写真の左巻きのカタツムリは珍しく日本では5種いるそうだ。
高温多湿を好み梅雨時になると活発になる。
雌雄同体。交尾は両方のカタツムリがお互いの精子のやりとりをし、両方共に産卵する。
生存率の低さを補うためではと考えられている。
既知と未知
さてさて今日どんな生き物に出会えるかな・・・と、
デジカメを抱えて出撃する。
その日の、その季節の生き物や植物を頭の片隅に留めて、好奇心の固まりでもって生き物を探すのである。
この日の行動時系列。
まず、夏みかんの樹にナガサキアゲハの終齢幼虫を見つける。
次にヤブカラシに級蜜に訪れるハチやチョウを観察。
移動して池の周りのトンボをチェック、運良くギンヤンマの交尾に遭遇したので柵の上に飛び乗り撮影。噴き出す汗を拭いながら約2時間経過。
風向き変わり雲行きが怪しくなってきた。
ここで「頭の片隅」に留めておいた梅雨の象徴のひとつ「カタツムリ」を無意識に探す。
ん!?いました!「既知」のカタツムリです、が・・・でも、なんとなく何時もの様子と比べて変です。
なんと視線の先には、とても珍しい「未知」の世界が繰り広げられていました。
既知から未知への展開、得てして見逃してしまいそうな未知への瞬間にこそ生き物撮影の醍醐味が潜んでいるのかも知れませんね。
この時の撮影技法(ストロボを感じさせない自然な描写と色再現)
暗い環境なので三脚使用。カタツムリのいる環境は得てして薄暗いので、その雰囲気を大切にしたい。
よってアンダー露出で暗く撮る。
交尾中のカタツムリには殆ど動きがないのでセルフタイマーを2秒にセット。
シャッターを押す。
この2秒の間に小型携帯ストロボを手持ちでカメラ左上前方にかざす。
セルフタイマー作動してシャッターが降りたら、露出時間中(1.3秒)すかさず小型ストロボを隠し味程度に1回だけ発光させ撮影完了です。

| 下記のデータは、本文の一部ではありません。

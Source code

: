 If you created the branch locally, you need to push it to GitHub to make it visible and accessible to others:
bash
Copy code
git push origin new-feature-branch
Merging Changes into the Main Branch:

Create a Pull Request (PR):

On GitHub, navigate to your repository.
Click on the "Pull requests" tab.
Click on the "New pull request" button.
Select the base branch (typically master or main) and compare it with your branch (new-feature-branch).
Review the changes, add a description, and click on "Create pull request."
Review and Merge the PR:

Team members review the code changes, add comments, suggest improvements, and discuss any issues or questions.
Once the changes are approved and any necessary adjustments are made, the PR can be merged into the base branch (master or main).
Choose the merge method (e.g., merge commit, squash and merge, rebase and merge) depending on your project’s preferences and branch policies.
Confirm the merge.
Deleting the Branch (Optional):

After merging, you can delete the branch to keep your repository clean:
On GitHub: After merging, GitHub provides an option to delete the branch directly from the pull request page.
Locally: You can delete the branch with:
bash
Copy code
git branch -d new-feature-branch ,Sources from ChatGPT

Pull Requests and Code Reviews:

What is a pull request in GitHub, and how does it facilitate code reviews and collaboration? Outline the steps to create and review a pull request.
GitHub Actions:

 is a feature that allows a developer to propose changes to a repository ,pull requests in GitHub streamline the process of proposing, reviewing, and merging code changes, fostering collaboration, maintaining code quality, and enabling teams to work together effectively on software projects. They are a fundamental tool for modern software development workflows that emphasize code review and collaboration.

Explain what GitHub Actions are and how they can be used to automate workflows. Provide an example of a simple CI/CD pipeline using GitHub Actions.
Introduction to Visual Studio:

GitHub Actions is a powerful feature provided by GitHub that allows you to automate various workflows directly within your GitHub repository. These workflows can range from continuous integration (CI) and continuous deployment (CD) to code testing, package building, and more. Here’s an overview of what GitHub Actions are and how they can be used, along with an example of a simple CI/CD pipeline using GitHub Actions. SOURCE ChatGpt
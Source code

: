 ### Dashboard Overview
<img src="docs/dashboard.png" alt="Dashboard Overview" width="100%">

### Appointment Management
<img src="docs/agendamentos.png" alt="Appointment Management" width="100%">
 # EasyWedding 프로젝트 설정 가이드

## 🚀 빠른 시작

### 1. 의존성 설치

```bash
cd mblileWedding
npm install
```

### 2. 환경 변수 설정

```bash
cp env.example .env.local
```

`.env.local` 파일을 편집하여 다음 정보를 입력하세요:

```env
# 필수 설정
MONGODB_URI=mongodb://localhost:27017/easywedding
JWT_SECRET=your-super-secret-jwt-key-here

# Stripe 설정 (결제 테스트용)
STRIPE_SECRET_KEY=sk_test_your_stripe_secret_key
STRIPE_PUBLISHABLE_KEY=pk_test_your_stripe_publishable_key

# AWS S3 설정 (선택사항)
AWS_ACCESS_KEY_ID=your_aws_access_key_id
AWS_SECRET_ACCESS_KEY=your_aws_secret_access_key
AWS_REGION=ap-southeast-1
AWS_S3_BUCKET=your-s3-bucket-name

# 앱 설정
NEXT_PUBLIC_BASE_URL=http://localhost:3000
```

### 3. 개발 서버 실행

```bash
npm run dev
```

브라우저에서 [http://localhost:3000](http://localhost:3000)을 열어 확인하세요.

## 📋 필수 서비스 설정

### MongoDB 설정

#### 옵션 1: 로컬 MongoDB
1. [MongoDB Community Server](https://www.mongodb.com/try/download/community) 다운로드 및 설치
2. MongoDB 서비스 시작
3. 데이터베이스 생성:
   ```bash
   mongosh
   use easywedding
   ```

ポイントはストロボ光を感じさせない自然な描写と色再現をめざす。
カメラ設定
露出設定マニュアル、セルフタイマー使用、シャッタースピード1.3秒,絞りF14(-1)ISO200
使用機材
Nikon D300、VR85 mmマクロレンズ、外部サンパックPF20XDストロボ1灯、三脚ベンロカーボンネオフレックスC-298m8。
POSTED BY:
TSUGIO NISHIMURA/西村次雄
写真家
西村様、今晩は
いつも情報を教えていただいてありがとうございます。
さて、今日、公園で何気なく撮った蝸牛ですが、よく見ると
「ヒダリマキマイマイ」でした。
西村さんの記事にリンクを張らせていただきました。
事後承諾ですが、どうぞよろしくお願いいたします。